Molecular pathological epidemiology of colorectal neoplasia: an emerging transdisciplinary and interdisciplinary field - PubMed (original) (raw)
Review
Molecular pathological epidemiology of colorectal neoplasia: an emerging transdisciplinary and interdisciplinary field
Shuji Ogino et al. Gut. 2011 Mar.
Abstract
Colorectal cancer is a complex disease resulting from somatic genetic and epigenetic alterations, including locus-specific CpG island methylation and global DNA or LINE-1 hypomethylation. Global molecular characteristics such as microsatellite instability (MSI), CpG island methylator phenotype (CIMP), global DNA hypomethylation, and chromosomal instability cause alterations of gene function on a genome-wide scale. Activation of oncogenes including KRAS, BRAF and PIK3CA affects intracellular signalling pathways and has been associated with CIMP and MSI. Traditional epidemiology research has investigated various factors in relation to an overall risk of colon and/or rectal cancer. However, colorectal cancers comprise a heterogeneous group of diseases with different sets of genetic and epigenetic alterations. To better understand how a particular exposure influences the carcinogenic and pathologic process, somatic molecular changes and tumour biomarkers have been studied in relation to the exposure of interest. Moreover, an investigation of interactive effects of tumour molecular changes and the exposures of interest on tumour behaviour (prognosis or clinical outcome) can lead to a better understanding of tumour molecular changes, which may be prognostic or predictive tissue biomarkers. These new research efforts represent 'molecular pathologic epidemiology', which is a multidisciplinary field of investigations of the inter-relationship between exogenous and endogenous (eg, genetic) factors, tumoural molecular signatures and tumour progression. Furthermore, integrating genome-wide association studies (GWAS) with molecular pathological investigation is a promising area (GWAS-MPE approach). Examining the relationship between susceptibility alleles identified by GWAS and specific molecular alterations can help elucidate the function of these alleles and provide insights into whether susceptibility alleles are truly causal. Although there are challenges, molecular pathological epidemiology has unique strengths, and can provide insights into the pathogenic process and help optimise personalised prevention and therapy. In this review, we overview this relatively new field of research and discuss measures to overcome challenges and move this field forward.

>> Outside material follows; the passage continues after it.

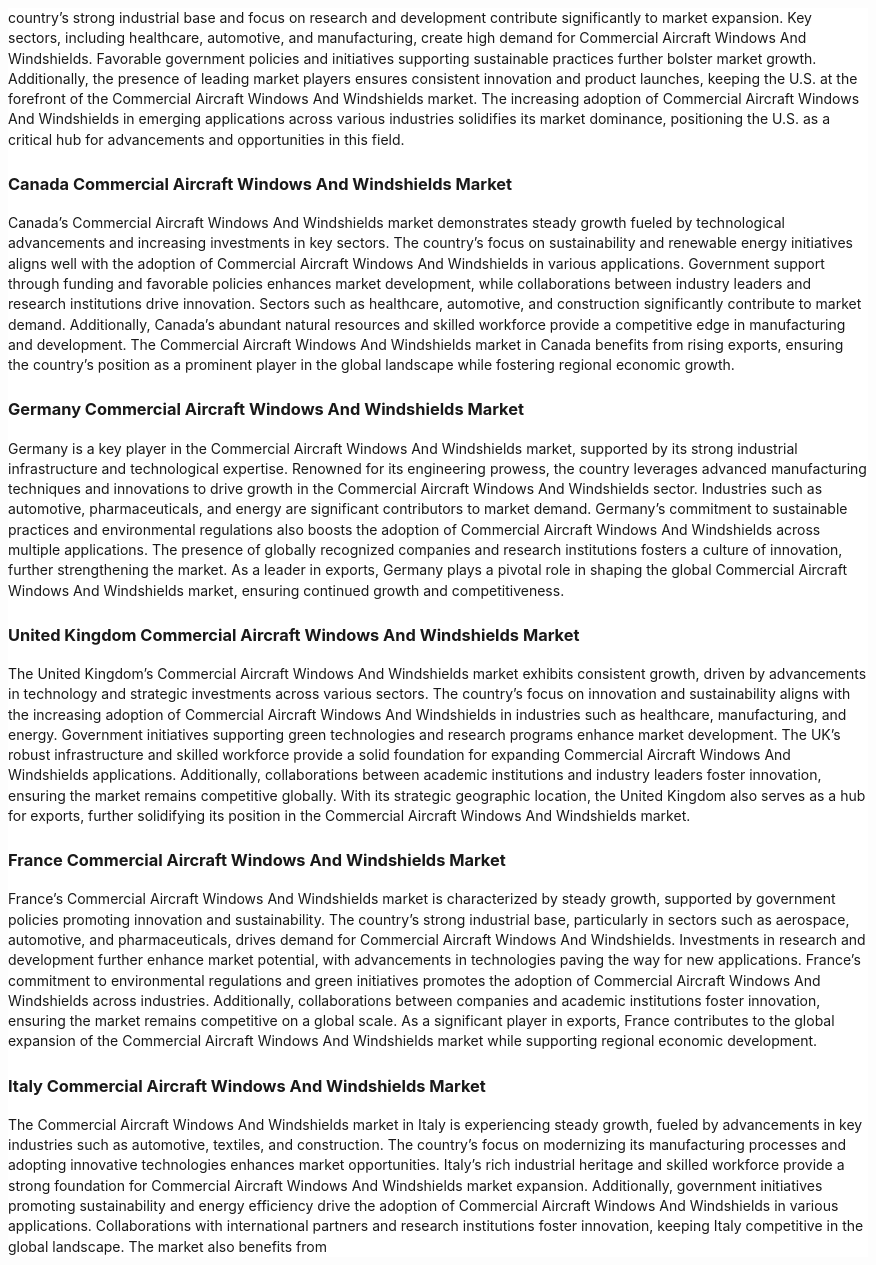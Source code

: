 country&rsquo;s strong industrial base and focus on research and development contribute significantly to market expansion. Key sectors, including healthcare, automotive, and manufacturing, create high demand for Commercial Aircraft Windows And Windshields. Favorable government policies and initiatives supporting sustainable practices further bolster market growth. Additionally, the presence of leading market players ensures consistent innovation and product launches, keeping the U.S. at the forefront of the Commercial Aircraft Windows And Windshields market. The increasing adoption of Commercial Aircraft Windows And Windshields in emerging applications across various industries solidifies its market dominance, positioning the U.S. as a critical hub for advancements and opportunities in this field.</p><h3>Canada Commercial Aircraft Windows And Windshields Market</h3><p>Canada&rsquo;s Commercial Aircraft Windows And Windshields market demonstrates steady growth fueled by technological advancements and increasing investments in key sectors. The country&rsquo;s focus on sustainability and renewable energy initiatives aligns well with the adoption of Commercial Aircraft Windows And Windshields in various applications. Government support through funding and favorable policies enhances market development, while collaborations between industry leaders and research institutions drive innovation. Sectors such as healthcare, automotive, and construction significantly contribute to market demand. Additionally, Canada&rsquo;s abundant natural resources and skilled workforce provide a competitive edge in manufacturing and development. The Commercial Aircraft Windows And Windshields market in Canada benefits from rising exports, ensuring the country&rsquo;s position as a prominent player in the global landscape while fostering regional economic growth.</p><h3>Germany Commercial Aircraft Windows And Windshields Market</h3><p>Germany is a key player in the Commercial Aircraft Windows And Windshields market, supported by its strong industrial infrastructure and technological expertise. Renowned for its engineering prowess, the country leverages advanced manufacturing techniques and innovations to drive growth in the Commercial Aircraft Windows And Windshields sector. Industries such as automotive, pharmaceuticals, and energy are significant contributors to market demand. Germany&rsquo;s commitment to sustainable practices and environmental regulations also boosts the adoption of Commercial Aircraft Windows And Windshields across multiple applications. The presence of globally recognized companies and research institutions fosters a culture of innovation, further strengthening the market. As a leader in exports, Germany plays a pivotal role in shaping the global Commercial Aircraft Windows And Windshields market, ensuring continued growth and competitiveness.</p><h3>United Kingdom Commercial Aircraft Windows And Windshields Market</h3><p>The United Kingdom&rsquo;s Commercial Aircraft Windows And Windshields market exhibits consistent growth, driven by advancements in technology and strategic investments across various sectors. The country&rsquo;s focus on innovation and sustainability aligns with the increasing adoption of Commercial Aircraft Windows And Windshields in industries such as healthcare, manufacturing, and energy. Government initiatives supporting green technologies and research programs enhance market development. The UK&rsquo;s robust infrastructure and skilled workforce provide a solid foundation for expanding Commercial Aircraft Windows And Windshields applications. Additionally, collaborations between academic institutions and industry leaders foster innovation, ensuring the market remains competitive globally. With its strategic geographic location, the United Kingdom also serves as a hub for exports, further solidifying its position in the Commercial Aircraft Windows And Windshields market.</p><h3>France Commercial Aircraft Windows And Windshields Market</h3><p>France&rsquo;s Commercial Aircraft Windows And Windshields market is characterized by steady growth, supported by government policies promoting innovation and sustainability. The country&rsquo;s strong industrial base, particularly in sectors such as aerospace, automotive, and pharmaceuticals, drives demand for Commercial Aircraft Windows And Windshields. Investments in research and development further enhance market potential, with advancements in technologies paving the way for new applications. France&rsquo;s commitment to environmental regulations and green initiatives promotes the adoption of Commercial Aircraft Windows And Windshields across industries. Additionally, collaborations between companies and academic institutions foster innovation, ensuring the market remains competitive on a global scale. As a significant player in exports, France contributes to the global expansion of the Commercial Aircraft Windows And Windshields market while supporting regional economic development.</p><h3>Italy Commercial Aircraft Windows And Windshields Market</h3><p>The Commercial Aircraft Windows And Windshields market in Italy is experiencing steady growth, fueled by advancements in key industries such as automotive, textiles, and construction. The country&rsquo;s focus on modernizing its manufacturing processes and adopting innovative technologies enhances market opportunities. Italy&rsquo;s rich industrial heritage and skilled workforce provide a strong foundation for Commercial Aircraft Windows And Windshields market expansion. Additionally, government initiatives promoting sustainability and energy efficiency drive the adoption of Commercial Aircraft Windows And Windshields in various applications. Collaborations with international partners and research institutions foster innovation, keeping Italy competitive in the global landscape. The market also benefits from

Conflict of interest statement
Competing interest: None to declare.
Figures
Figure 1
Illustration of traditional epidemiology (A), traditional molecular pathology (B), and molecular pathologic epidemiology (C). Note that molecular pathology plays a central role in molecular pathologic epidemiology. Molecular pathologic epidemiology addresses a question whether a particular exposure factor is associated with a specific molecular change in colorectal cancer (C, left side), as well as a question whether a specific molecular change can interact with a particular exposure factor to affect tumor cell behavior (C, right side). The latter represents a new direction of molecular pathologic epidemiology where results can provide additional insights on mechanism of how the tumoral molecular change and the exposure factor of interest influence tumor cell behavior. CRC, colorectal cancer.
Figure 2
Comparison of a case-case study design (A), a case-control study design (B) and a prospective cohort study design (C). Smoking status is used as an example of an exposure variable, and KRAS mutation status in colorectal cancer as an outcome variable. See detailed explanations in text. CRC, colorectal cancer.